Yorkshire Ripper should not have been chained up as he lay dying and should have been able to speak to ex-wife Sonia, prison watchdog says of serial killer who murdered 13 women and tried to kill seven more
Peter Sutcliffe murdered 13 women and tried to take the lives of seven more in a six-year killing spree
The Yorkshire Ripper should not have been kept in chains and should have been able to call him ex-wife as he lay dying, a prison watchdog has said.

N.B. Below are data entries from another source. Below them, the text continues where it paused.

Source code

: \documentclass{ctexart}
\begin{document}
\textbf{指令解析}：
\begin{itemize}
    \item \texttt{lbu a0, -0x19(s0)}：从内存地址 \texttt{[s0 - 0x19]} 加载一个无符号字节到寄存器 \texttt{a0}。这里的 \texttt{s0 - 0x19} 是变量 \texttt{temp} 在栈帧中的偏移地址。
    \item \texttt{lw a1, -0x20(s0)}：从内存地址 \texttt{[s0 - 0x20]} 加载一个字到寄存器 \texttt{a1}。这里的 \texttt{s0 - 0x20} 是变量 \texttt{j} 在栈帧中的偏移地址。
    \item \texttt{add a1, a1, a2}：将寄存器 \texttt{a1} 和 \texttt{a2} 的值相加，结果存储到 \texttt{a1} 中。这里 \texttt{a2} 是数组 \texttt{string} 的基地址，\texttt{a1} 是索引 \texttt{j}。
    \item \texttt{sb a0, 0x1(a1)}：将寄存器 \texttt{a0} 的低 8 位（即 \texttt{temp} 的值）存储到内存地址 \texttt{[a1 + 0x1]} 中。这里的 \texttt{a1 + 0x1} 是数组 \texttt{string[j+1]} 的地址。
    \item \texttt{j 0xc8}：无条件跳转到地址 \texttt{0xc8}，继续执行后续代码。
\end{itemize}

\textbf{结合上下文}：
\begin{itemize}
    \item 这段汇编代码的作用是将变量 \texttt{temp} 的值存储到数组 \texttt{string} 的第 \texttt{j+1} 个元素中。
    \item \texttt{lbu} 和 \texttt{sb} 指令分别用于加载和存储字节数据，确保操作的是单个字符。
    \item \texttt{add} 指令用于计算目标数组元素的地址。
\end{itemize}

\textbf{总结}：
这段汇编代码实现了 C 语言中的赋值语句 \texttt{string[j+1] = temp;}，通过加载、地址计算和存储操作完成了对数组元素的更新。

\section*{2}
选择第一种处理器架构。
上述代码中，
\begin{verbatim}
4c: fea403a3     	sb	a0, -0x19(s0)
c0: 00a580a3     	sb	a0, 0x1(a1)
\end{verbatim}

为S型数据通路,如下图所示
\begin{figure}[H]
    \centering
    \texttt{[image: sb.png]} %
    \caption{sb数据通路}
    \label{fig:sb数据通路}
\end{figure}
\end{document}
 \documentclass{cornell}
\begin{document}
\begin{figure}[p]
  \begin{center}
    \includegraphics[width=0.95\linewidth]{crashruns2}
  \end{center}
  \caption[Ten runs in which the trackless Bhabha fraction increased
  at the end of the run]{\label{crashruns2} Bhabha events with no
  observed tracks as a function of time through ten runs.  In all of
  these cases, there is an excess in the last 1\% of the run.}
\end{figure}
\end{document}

Peter Sutcliffe, who murdered 13 women and tried to take the lives of seven more in a six-year killing spree, died at HMP Frankland from a combination of Covid-19 and heart disease in November 2020.
The Ripper had refused hospital treatment, telling staff there was ‘no point’ in ‘to-ing and fro-ing’ between prison and medical facilities, an ombudsman report has revealed.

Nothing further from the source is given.